This is a short story that I read in the 1990s in a hardback anthology I checked out from a public library. I think that it was one of those volumes that collected the highlights from one year's worth of The Magazine of Fantasy and Science Fiction. (But I could be wrong -- it's been roughly 20 years.)
Here's the basic plot:
The first-person narrator is a full-time writer; I think a science fiction writer.
One day, he suddenly realizes a "Secret" which holds the solution to peaceful, rational, successful resolutions of interpersonal conflicts among human beings. Not just occasionally succeeding, but consistently! He says something to the effect that normally, if a husband wants to go a hundred miles west into the mountains for a two-week vacation, and if a wife wants to go a hundred miles east to the seashore for a two-week vacation, the best that will happen is that they "compromise" by going, say, a hundred miles north, to some spot that neither of them are really happy with. (But at least one spouse has not "lost" while the other "won.") But, he asserts, by understanding and applying "the Secret" (if that's what he called it), the problem can be resolved in a way that makes everybody involved feel like a happy winner! (He doesn't say how, exactly, this would be achieved.)

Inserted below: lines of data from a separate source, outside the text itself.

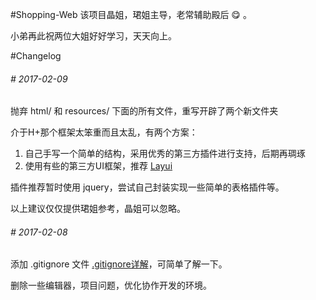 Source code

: #Shopping-Web
该项目晶姐，珺姐主导，老常辅助殿后 :yum: 。

小弟再此祝两位大姐好好学习，天天向上。

#Changelog
###### # 2017-02-09
抛弃 html/ 和 resources/ 下面的所有文件，重写开辟了两个新文件夹

介于H+那个框架太笨重而且太乱，有两个方案：

1. 自己手写一个简单的结构，采用优秀的第三方插件进行支持，后期再琱琢
2. 使用有些的第三方UI框架，推荐 [Layui](http://www.layui.com/)

插件推荐暂时使用 jquery，尝试自己封装实现一些简单的表格插件等。
 
以上建议仅仅提供珺姐参考，晶姐可以忽略。
###### # 2017-02-08
添加 .gitignore 文件 [.gitignore详解](http://sentsin.com/web/666.html)，可简单了解一下。

删除一些编辑器，项目问题，优化协作开发的环境。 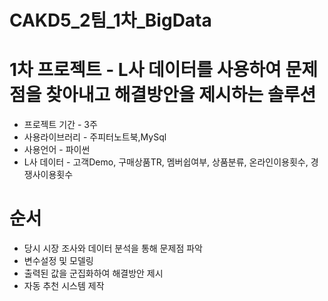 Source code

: # CAKD5_2팀_1차_BigData
# 1차 프로젝트 - L사 데이터를 사용하여 문제점을 찾아내고 해결방안을 제시하는 솔루션
- 프로젝트 기간 - 3주
- 사용라이브러리 - 주피터노트북,MySql
- 사용언어 - 파이썬
- L사 데이터 - 고객Demo, 구매상품TR, 멤버쉽여부, 상품분류, 온라인이용횟수, 경쟁사이용횟수
# 순서
- 당시 시장 조사와 데이터 분석을 통해 문제점 파악
- 변수설정 및 모델링
- 출력된 값을 군집화하여 해결방안 제시
- 자동 추천 시스템 제작
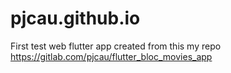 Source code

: # pjcau.github.io
First test web flutter app created from this my repo https://gitlab.com/pjcau/flutter_bloc_movies_app
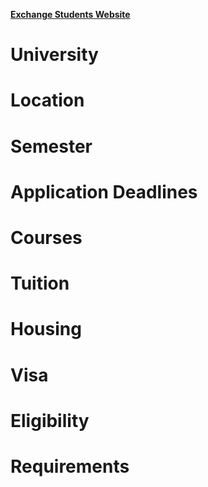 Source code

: **[Exchange Students Website]()**

# University

# Location

# Semester

# Application Deadlines

# Courses

# Tuition

# Housing

# Visa

# Eligibility

# Requirements
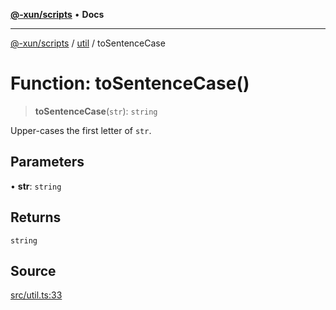 [**@-xun/scripts**](../../README.md) • **Docs**

***

[@-xun/scripts](../../README.md) / [util](../README.md) / toSentenceCase

# Function: toSentenceCase()

> **toSentenceCase**(`str`): `string`

Upper-cases the first letter of `str`.

## Parameters

• **str**: `string`

## Returns

`string`

## Source

[src/util.ts:33](https://github.com/Xunnamius/xscripts/blob/7129e155987055d658c285b3a31d449ff5e71ba7/src/util.ts#L33)
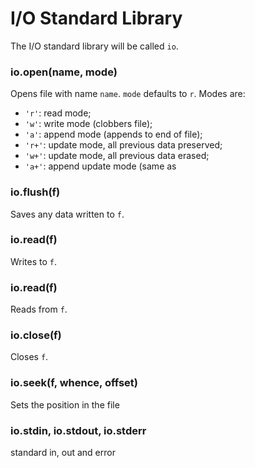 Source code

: # I/O Standard Library
The I/O standard library will be called `io`.

### io.open(name, mode)
Opens file with name `name`. `mode` defaults to `r`. Modes are:
- `'r'`: read mode;
- `'w'`: write mode (clobbers file);
- `'a'`: append mode (appends to end of file);
- `'r+'`: update mode, all previous data preserved;
- `'w+'`: update mode, all previous data erased;
- `'a+'`: append update mode (same as 

### io.flush(f)
Saves any data written to `f`.

### io.read(f)
Writes to `f`.

### io.read(f)
Reads from `f`.

### io.close(f)
Closes `f`.

### io.seek(f, whence, offset)
Sets the position in the file

### io.stdin, io.stdout, io.stderr
standard in, out and error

Presumably, widespread knowledge of the Secret would also put an end to warfare and other unpleasant things. But before he can do much of anything with his newfound insight into the human condition, some other guys show up at his door and ask to have a private talk with him. It turns out that our narrator is far from being the first person to have stumbled across this Secret. In fact, creative writers often make this intuitive leap. But several of the people who already understand the essence of the Secret are able to predict when and where it will be independently rediscovered. Then they close in to try to recruit (or contain) the person who has just acquired this knowledge. They have some strict rules about use of the Secret, which explains why it has never yet made it out into the news media and become common knowledge.
The narrator is not willing to join their vow of silence, so they zap him with a drug (or something) which leaves his brain conscious, but temporarily unable to exercise control over the rest of his body. He can't talk coherently, he can't write anything down, etc. But he can see and hear what is happening. When the narrator's wife comes in and looks at him in concern, the visitors say that he's just had a nervous breakdown (or something similar; I'm not sure of the buzzwords they used). The narrator tells us something along the following lines: "Like every spouse of a professional writer, my wife had long been convinced that I was already teetering on the brink of lunacy, so what they were saying merely confirmed her worst fears!"
The agents of the conspiracy bundle the narrator into a car and take off toward some sort of "private hospital" (or other excuse for a detention facility) where he gets his very own cell. I don't remember if there were any statements about intentions to do anything else with him after they had him under lock and key -- such as somehow brainwashing him, or eventually killing him and calling it natural causes, or whatever.
I think the story ends with the narrator saying, in this secret manuscript he has been writing in quiet hours when no one else was watching, that now he is going to spell out the Secret for us, and then smuggle this manuscript out of the hospital somehow. He starts a sentence with some tantalizing words . . . and that's the end of it; he was never able to finish explaining how it worked!